*** Opening RECORDS PROVIDED ***

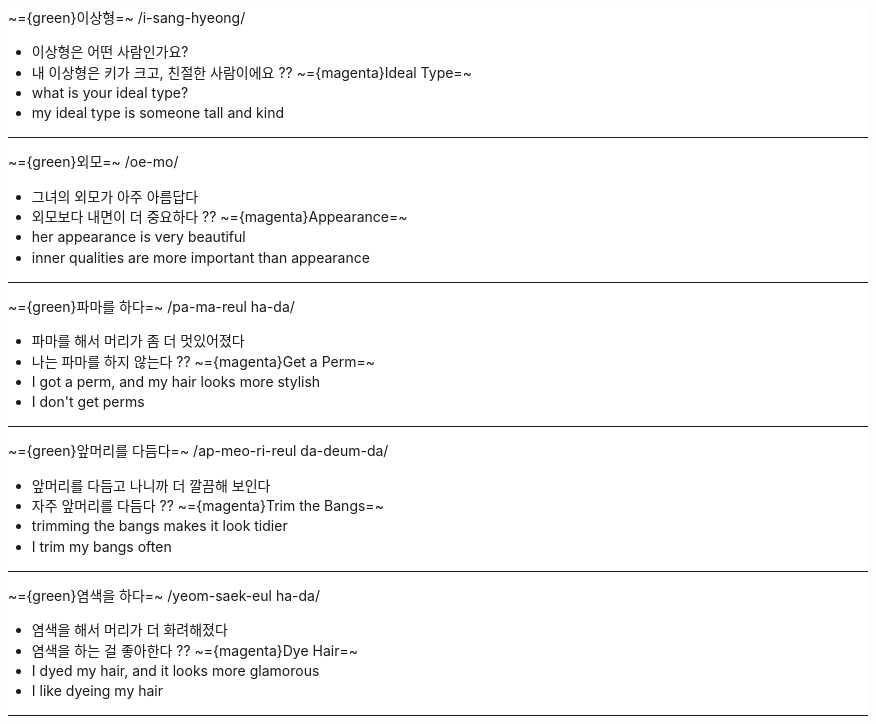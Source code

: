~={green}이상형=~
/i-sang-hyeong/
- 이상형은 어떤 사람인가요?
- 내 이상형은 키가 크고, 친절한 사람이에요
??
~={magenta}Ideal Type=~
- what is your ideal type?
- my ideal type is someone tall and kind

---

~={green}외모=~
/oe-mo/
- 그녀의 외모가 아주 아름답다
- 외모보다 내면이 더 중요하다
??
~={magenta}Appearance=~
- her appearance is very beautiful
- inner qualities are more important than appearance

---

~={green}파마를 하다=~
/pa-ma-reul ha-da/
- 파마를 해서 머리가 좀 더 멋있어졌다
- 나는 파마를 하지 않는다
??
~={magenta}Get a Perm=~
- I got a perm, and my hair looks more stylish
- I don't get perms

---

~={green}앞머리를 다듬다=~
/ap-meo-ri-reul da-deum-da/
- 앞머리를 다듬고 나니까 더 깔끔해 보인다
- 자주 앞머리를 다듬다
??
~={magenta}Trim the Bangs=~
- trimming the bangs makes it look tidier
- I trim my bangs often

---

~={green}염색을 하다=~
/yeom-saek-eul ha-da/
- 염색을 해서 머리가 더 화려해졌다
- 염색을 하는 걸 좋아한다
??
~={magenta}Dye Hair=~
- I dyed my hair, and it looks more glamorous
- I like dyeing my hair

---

*** Closing RECORDS PROVIDED ***
*** Opening RECORDS PROVIDED ***

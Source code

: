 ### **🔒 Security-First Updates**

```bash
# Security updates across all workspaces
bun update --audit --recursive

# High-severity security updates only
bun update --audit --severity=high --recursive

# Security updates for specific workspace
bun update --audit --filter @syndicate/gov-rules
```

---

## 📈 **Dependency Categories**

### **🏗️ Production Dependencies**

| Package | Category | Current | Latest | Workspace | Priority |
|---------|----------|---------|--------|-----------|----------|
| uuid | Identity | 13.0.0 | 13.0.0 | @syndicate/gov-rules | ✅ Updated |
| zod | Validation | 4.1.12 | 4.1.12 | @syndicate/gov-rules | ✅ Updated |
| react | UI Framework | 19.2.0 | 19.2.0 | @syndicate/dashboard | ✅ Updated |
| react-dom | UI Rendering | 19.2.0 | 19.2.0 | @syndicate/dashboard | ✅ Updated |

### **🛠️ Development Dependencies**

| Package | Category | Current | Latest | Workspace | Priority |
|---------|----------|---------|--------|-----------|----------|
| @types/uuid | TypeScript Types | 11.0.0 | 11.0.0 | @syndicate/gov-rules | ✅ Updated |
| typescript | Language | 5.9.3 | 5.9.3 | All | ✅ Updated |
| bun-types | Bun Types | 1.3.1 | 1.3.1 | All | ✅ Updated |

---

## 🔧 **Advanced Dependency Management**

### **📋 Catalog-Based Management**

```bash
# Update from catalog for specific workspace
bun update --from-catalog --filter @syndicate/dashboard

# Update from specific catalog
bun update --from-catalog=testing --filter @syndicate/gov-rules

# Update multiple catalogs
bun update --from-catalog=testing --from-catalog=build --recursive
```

*** Closing RECORDS PROVIDED ***

◆ **PROBLEM TO WORK ON**
How many lines in the data contain the string "looks"? Respond with the number only.

◆ **ANSWER SECTION**
2